Work required: Please print the entries below exactly, from the line with "For more information" through the line with "orchestrate the feedstock.", including both of those lines and leaving out all others.

Data section:
━━━━━━━━

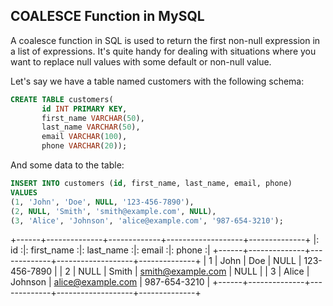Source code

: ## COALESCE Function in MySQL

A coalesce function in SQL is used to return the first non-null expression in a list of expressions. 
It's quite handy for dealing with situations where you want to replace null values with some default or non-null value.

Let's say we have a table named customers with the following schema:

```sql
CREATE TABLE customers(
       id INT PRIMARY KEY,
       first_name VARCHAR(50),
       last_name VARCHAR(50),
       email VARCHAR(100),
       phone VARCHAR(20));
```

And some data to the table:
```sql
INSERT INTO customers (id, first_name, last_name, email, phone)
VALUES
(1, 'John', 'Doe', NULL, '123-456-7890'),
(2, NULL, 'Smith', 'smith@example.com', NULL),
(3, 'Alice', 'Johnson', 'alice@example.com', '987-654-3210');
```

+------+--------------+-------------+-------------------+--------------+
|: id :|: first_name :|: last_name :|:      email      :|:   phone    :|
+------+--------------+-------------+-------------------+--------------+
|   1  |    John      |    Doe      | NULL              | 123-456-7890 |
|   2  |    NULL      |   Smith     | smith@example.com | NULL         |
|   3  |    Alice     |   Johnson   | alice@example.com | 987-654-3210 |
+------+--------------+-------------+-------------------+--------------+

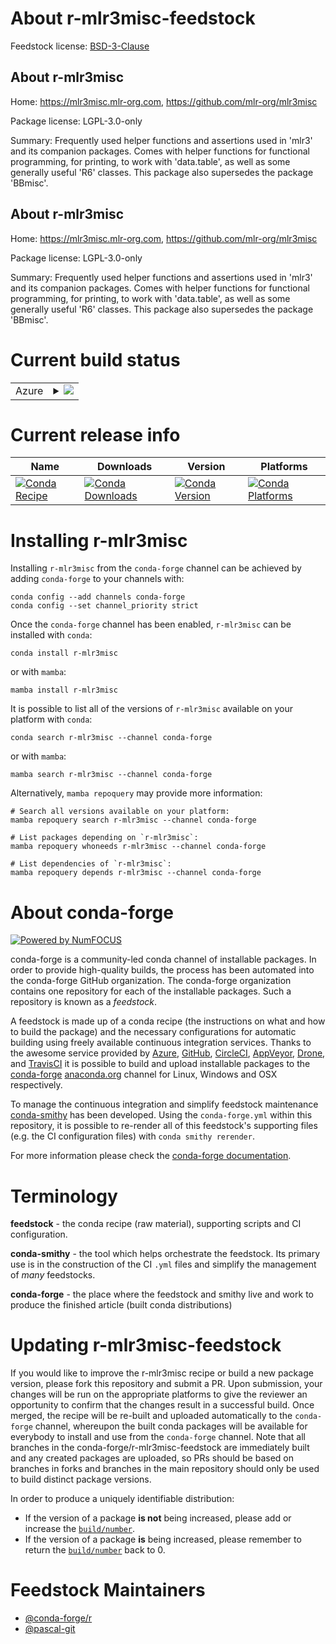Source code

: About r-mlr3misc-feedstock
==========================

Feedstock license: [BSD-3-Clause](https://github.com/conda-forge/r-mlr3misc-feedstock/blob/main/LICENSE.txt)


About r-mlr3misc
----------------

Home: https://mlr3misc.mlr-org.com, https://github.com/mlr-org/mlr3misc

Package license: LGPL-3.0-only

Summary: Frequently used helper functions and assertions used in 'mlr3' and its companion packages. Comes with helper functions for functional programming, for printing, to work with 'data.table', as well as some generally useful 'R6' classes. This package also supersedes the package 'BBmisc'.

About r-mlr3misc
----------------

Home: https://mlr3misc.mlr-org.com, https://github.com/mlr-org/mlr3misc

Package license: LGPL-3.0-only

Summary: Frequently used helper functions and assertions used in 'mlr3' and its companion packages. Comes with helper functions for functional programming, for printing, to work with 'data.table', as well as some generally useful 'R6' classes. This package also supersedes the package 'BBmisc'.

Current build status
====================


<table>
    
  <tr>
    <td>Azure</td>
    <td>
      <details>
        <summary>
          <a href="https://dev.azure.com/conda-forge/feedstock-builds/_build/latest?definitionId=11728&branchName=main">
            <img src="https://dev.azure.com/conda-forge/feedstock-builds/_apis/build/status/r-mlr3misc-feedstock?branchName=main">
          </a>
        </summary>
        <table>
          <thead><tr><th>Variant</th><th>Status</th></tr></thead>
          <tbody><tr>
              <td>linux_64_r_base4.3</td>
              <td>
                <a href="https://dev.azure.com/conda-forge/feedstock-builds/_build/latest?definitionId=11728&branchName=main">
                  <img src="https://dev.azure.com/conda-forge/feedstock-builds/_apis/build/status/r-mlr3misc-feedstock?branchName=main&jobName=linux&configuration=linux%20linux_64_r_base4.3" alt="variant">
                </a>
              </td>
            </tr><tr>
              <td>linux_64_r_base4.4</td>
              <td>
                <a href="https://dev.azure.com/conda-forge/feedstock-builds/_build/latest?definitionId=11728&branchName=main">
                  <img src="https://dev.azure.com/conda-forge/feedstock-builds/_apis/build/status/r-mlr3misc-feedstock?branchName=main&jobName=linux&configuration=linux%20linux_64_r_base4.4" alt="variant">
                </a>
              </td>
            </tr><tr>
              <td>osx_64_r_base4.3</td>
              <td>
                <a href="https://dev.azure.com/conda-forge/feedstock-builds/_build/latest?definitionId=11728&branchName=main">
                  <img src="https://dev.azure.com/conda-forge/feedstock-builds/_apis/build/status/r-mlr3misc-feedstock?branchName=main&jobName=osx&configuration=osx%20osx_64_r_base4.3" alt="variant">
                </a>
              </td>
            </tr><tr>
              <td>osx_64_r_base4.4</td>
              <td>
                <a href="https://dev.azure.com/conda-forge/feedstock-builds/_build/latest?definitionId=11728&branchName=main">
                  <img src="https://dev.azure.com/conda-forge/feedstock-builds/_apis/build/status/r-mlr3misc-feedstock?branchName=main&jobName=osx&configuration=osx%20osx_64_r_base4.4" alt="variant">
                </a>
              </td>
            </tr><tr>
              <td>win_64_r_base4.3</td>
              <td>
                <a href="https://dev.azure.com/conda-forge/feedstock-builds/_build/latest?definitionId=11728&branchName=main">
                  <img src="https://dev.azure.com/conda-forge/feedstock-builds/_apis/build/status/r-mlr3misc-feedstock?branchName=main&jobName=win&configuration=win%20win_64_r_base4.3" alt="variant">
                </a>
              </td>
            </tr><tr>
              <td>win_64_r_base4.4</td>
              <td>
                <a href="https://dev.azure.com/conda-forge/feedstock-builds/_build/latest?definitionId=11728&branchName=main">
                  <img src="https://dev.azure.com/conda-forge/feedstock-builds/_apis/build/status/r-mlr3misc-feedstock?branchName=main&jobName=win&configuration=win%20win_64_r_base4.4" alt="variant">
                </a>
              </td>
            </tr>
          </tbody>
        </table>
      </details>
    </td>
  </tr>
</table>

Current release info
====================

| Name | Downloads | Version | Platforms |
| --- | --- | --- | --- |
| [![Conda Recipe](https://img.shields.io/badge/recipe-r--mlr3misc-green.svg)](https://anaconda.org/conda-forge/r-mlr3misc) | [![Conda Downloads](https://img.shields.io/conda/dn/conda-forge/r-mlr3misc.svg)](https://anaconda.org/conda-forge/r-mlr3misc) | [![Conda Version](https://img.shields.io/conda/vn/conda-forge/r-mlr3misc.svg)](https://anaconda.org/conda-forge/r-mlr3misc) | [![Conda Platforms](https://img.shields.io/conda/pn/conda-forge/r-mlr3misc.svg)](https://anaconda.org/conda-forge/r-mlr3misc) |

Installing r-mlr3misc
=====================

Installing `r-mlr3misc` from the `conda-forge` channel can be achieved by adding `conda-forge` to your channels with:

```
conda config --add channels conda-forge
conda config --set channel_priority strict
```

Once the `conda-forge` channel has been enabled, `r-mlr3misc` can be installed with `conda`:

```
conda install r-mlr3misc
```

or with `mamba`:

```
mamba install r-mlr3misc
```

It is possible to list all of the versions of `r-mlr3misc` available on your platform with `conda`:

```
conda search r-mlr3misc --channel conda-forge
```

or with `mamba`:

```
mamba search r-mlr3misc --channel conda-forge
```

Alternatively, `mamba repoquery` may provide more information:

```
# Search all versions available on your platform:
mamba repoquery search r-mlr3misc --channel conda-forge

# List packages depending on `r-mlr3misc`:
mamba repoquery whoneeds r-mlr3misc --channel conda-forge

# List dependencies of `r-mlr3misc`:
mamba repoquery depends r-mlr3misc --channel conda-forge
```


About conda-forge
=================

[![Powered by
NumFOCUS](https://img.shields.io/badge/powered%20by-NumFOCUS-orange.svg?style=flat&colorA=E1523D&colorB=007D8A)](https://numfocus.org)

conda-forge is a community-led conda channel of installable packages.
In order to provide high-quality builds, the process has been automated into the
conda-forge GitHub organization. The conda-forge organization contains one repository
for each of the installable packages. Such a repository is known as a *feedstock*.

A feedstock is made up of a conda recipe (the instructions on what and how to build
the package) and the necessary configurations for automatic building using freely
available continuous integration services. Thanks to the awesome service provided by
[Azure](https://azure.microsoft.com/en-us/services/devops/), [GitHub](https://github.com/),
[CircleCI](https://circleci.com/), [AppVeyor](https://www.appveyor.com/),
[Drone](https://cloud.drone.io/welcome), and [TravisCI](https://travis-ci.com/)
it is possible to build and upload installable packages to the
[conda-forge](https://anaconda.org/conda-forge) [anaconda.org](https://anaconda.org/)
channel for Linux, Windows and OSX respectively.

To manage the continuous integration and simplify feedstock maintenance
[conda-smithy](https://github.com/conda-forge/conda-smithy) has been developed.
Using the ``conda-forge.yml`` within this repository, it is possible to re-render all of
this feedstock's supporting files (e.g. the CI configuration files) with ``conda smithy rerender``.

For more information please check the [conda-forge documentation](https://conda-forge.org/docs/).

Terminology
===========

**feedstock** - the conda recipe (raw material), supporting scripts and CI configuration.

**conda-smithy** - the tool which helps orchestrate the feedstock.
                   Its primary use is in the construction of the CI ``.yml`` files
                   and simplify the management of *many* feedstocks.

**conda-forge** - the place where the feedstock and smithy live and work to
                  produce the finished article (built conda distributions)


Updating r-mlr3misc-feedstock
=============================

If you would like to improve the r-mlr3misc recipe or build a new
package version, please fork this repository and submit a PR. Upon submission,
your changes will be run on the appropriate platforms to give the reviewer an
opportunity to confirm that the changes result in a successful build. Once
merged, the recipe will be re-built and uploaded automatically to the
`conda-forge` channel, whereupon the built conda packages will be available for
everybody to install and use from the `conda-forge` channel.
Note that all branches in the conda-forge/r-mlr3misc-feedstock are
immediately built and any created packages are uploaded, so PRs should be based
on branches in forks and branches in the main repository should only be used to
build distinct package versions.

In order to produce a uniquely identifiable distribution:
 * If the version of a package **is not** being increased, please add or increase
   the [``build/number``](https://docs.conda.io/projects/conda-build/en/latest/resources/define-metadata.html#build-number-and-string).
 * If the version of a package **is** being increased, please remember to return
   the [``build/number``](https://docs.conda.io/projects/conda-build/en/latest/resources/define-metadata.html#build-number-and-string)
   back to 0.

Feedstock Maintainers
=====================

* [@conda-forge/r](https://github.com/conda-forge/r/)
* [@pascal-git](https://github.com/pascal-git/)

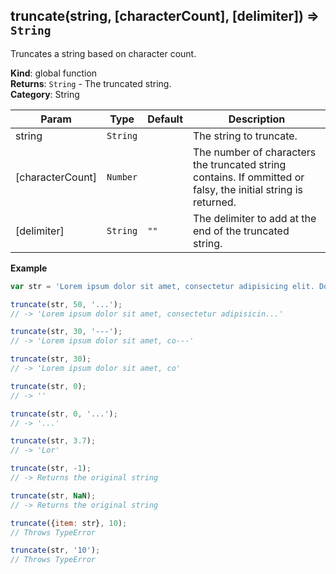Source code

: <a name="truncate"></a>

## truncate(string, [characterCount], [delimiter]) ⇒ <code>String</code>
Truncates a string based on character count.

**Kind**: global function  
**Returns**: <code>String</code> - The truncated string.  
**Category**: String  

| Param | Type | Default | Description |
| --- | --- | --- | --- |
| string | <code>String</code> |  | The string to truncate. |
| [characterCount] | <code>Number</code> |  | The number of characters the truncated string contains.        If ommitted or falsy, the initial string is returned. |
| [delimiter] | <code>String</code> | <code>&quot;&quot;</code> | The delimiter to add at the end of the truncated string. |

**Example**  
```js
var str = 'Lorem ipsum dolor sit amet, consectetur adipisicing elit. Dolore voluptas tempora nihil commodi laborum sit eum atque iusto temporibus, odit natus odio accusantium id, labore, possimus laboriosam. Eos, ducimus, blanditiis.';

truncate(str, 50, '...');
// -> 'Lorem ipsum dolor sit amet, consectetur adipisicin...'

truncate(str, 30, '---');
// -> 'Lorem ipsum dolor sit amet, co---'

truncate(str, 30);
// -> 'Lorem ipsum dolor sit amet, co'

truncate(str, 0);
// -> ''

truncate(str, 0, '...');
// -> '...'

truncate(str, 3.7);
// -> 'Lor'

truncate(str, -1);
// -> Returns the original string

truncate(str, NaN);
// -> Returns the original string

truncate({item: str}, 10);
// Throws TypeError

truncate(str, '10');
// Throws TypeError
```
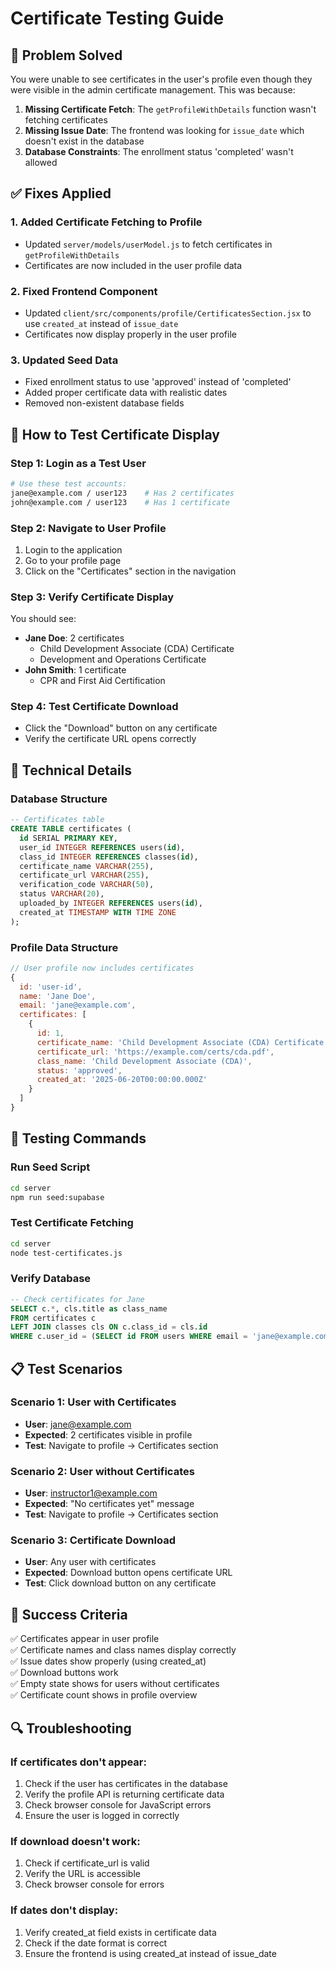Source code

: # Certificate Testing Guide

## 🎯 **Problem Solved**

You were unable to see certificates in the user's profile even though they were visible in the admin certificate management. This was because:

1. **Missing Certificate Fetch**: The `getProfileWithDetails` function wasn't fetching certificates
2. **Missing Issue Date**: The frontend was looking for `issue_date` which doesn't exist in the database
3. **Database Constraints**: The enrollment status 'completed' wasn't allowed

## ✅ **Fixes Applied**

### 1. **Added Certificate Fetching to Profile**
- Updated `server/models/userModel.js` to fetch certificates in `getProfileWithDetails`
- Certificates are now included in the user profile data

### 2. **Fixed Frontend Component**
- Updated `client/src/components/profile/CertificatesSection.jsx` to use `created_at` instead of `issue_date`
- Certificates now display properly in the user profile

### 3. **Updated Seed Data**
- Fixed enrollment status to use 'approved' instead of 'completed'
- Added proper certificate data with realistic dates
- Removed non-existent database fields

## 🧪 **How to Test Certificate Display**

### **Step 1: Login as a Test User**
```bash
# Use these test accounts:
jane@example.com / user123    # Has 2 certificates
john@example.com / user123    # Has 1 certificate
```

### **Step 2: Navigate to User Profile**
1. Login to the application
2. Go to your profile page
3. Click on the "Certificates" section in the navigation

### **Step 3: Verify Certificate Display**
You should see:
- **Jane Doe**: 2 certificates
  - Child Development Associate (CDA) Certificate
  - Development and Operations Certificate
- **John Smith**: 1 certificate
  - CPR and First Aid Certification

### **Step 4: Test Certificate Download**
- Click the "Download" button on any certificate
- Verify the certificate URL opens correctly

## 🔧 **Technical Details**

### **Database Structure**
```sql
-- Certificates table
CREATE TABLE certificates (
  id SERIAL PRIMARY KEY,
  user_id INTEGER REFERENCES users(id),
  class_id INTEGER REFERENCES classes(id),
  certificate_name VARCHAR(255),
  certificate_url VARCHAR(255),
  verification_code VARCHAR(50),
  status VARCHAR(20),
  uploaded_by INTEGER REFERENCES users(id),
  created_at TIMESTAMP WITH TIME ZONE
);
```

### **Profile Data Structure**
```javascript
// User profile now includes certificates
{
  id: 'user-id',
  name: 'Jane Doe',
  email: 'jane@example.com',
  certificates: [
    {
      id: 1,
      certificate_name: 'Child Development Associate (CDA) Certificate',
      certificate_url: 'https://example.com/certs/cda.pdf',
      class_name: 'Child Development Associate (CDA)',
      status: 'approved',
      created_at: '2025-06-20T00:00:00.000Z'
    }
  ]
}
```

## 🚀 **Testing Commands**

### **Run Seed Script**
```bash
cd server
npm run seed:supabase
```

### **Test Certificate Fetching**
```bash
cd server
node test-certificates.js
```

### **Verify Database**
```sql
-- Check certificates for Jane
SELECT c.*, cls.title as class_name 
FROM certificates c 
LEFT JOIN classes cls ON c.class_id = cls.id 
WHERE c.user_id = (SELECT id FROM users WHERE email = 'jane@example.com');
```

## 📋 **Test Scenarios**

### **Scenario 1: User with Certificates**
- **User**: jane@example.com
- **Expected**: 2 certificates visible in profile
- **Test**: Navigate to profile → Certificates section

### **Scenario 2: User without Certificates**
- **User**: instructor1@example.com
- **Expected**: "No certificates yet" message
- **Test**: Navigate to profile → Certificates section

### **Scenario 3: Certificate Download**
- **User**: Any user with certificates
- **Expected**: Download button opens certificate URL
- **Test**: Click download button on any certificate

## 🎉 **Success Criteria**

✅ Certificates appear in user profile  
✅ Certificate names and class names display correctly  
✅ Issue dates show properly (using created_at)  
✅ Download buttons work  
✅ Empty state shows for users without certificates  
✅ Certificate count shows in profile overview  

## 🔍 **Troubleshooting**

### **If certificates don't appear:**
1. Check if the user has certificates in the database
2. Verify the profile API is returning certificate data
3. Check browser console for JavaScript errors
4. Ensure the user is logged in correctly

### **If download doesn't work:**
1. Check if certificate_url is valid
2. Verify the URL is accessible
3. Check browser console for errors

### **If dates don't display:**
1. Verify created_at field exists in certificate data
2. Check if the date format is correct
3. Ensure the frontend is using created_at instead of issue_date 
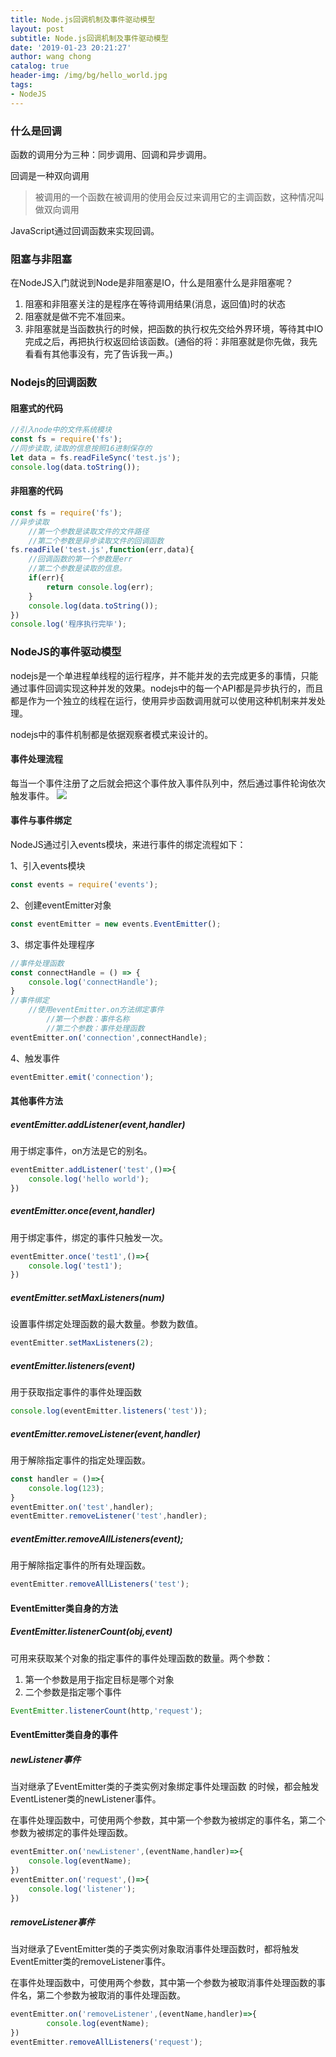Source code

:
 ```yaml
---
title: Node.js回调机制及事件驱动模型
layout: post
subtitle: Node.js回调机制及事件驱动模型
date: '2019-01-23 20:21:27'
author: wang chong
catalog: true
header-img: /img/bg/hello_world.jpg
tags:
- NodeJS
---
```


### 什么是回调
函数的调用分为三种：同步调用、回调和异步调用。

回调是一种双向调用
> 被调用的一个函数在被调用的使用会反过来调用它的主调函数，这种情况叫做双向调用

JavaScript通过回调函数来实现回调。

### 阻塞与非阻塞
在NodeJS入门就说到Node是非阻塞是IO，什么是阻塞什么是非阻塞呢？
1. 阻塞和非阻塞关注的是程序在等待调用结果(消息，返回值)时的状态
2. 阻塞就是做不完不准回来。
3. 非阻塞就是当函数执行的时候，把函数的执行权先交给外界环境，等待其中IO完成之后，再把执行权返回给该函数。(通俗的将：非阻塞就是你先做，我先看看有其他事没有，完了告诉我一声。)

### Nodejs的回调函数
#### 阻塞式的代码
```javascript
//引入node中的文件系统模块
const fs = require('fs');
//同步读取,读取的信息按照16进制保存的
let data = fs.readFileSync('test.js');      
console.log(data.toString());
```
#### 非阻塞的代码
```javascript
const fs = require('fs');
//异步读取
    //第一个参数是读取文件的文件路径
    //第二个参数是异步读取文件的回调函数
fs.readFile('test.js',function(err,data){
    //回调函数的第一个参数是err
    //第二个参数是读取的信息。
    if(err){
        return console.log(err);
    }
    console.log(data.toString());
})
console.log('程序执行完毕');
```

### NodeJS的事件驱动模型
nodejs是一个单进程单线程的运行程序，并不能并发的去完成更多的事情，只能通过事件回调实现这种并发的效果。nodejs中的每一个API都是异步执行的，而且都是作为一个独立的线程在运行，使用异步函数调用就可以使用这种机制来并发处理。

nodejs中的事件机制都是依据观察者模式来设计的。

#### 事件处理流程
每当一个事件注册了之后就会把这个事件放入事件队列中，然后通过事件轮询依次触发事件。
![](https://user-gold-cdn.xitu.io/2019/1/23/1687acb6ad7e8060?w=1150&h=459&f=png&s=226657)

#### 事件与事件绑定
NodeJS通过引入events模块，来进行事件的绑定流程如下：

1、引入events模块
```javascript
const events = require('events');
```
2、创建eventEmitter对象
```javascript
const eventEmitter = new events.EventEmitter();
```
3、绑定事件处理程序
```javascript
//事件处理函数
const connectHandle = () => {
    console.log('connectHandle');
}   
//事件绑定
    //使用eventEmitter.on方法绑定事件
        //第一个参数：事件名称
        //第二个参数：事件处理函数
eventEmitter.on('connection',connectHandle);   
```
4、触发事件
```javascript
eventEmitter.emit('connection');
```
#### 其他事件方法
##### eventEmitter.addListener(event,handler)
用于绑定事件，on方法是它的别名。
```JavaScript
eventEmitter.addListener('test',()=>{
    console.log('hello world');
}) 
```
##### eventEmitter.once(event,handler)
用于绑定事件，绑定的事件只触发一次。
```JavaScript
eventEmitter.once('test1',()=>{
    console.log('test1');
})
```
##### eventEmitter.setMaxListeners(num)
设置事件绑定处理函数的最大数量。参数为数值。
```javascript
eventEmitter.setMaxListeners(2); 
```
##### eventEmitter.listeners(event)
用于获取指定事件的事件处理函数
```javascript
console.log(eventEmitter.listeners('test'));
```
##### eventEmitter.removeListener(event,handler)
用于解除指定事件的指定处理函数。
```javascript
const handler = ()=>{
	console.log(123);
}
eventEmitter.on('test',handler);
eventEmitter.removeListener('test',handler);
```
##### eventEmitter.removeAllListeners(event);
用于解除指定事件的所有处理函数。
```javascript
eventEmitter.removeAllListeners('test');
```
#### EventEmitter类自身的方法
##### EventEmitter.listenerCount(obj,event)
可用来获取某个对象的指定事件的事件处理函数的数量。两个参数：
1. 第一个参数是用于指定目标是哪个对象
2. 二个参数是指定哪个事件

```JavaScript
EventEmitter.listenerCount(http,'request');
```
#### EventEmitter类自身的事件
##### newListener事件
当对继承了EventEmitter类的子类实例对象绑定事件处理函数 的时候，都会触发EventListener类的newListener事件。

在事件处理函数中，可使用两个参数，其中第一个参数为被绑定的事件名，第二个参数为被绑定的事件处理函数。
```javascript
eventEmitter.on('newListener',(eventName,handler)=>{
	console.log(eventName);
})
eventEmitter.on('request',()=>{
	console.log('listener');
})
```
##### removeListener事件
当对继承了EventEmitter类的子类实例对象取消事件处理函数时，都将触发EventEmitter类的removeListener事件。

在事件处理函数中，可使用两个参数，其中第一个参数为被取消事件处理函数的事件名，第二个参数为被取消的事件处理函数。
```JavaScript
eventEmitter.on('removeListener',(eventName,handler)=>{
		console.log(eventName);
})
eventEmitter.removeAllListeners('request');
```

━━━━━━━━

Response box:
For more information please check the [conda-forge documentation](https://conda-forge.org/docs/).

Terminology
===========

**feedstock** - the conda recipe (raw material), supporting scripts and CI configuration.

**conda-smithy** - the tool which helps orchestrate the feedstock.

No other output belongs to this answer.